とあるケーキ屋で7,8年前に買った期間限定発売の「〇〇栗のモンブラン」の衝撃が忘れられない。それ以来、毎年のようにこの季節になると脳がそのモンブランを欲しがるようになった。
最初に買ったときは予約なしで買えたのだが、その魅力は他のスイーツ好きたちを刺激したらしく、需要と供給のバランスが崩壊。数年前からは電話予約制となり、予約受付開始当日に約1か月分の予定販売数を即日完売、予約なしでの店頭限定販売は朝から長蛇の列というサバイバルレースになってしまった。
朝から並んでも数が少なく買えないことが多々あるらしいので、入手確実な予約購入をしたいのだが、インターネット予約ではないので、予約開始時刻から電話がけ。
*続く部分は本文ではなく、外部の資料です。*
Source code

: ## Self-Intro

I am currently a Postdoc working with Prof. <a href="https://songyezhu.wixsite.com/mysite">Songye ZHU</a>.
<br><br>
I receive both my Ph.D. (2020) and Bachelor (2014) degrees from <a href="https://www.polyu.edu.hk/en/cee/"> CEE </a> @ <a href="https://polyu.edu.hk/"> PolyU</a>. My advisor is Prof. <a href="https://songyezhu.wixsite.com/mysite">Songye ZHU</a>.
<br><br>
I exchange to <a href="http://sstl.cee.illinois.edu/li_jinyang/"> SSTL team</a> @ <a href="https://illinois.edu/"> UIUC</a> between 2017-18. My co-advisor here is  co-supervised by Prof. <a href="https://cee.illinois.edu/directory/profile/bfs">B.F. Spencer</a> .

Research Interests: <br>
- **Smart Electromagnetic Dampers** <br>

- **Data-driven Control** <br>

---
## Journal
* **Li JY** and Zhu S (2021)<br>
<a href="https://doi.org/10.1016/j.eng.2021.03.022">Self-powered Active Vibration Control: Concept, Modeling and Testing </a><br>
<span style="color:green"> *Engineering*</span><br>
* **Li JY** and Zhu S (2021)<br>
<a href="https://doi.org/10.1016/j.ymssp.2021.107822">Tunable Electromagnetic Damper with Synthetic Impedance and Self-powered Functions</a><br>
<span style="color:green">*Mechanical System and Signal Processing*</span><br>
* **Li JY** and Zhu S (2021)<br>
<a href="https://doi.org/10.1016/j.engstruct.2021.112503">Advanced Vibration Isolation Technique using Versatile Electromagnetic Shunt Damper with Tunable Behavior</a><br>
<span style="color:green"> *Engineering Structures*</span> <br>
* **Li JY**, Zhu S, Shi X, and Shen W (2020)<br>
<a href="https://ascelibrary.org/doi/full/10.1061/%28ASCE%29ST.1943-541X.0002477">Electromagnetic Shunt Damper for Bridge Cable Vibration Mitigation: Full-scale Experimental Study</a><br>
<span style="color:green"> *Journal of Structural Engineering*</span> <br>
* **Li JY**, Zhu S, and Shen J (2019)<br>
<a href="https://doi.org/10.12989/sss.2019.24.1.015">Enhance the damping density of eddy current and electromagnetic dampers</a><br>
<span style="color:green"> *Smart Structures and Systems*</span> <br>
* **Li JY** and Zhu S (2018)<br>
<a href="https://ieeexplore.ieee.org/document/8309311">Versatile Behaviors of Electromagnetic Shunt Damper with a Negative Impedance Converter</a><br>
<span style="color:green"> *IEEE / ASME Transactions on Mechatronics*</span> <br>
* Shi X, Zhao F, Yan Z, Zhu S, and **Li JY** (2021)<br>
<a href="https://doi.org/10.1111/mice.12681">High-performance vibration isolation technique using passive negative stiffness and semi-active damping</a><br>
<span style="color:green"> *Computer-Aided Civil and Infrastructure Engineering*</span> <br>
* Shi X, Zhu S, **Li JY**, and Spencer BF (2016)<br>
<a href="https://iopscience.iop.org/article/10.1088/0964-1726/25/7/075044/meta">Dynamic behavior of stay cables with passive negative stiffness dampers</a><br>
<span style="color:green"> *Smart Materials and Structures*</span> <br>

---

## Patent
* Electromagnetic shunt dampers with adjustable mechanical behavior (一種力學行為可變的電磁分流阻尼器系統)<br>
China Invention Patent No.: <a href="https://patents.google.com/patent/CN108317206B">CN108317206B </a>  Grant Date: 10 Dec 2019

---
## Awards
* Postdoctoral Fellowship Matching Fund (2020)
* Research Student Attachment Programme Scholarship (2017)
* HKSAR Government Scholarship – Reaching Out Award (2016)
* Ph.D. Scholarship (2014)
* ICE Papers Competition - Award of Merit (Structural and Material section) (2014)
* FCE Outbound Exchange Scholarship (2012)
「回線が混みあっています」という無機質な音声が何度も流れ一向に電話がつながらない。やっとつながったと思ったら「ツー、ツー、ツー」と話し中の音。数時間後についに「人間の声」が聞けたと思ったら、「申し訳ありませんが完売しました。」と疲れた様子の声。
というのが例年のパターンではあるが、今年もいよいよこの季節がやってきた。1か月以上前から何度も店のブログを確認し、予約電話受付開始の日時をチェックしていたが、なかなか受付日が発表されない。例年は予約開始日の1週間ほど前に発表されていたので、猛暑の影響で栗の仕入れが遅れているのかなと勝手な想像をしながら、数日おきにチェックしていたのだが・・・。
「今年の予約受付は終了しました」
数日後、パソコンの画面に映し出された冷淡な文字の前で、絶望に打ちひしがれる自分がいたのであった。
とはいえ、争奪戦になればなるほど燃えてくる。前回何とか購入できたときの感動、その感動を裏切らない味の満足感、そして今年入手できなかった悔しさ。そのすべてが来年に向けてのエネルギーとなっている。絶対に負けられない戦いがそこにあるのだ。
高校受験もある意味争奪戦。決まった定員の椅子を奪い合うサバイバルレース中だ。志望校に合格できた時の気持ちは、合格した者にしか味わえない。そしてその味わいは、この受験生としての期間をどのように過ごしてきたかでも大きく変わってくるはずだ。
(当初はケーキ屋がある都市名と商品名を書いていましたが、ライバルがこれ以上増えると購入可能な確率が低くなってしまうということで、都市名を削除、商品名を伏字にするという器の小ささをいかんなく発揮しています。ご了承ください。)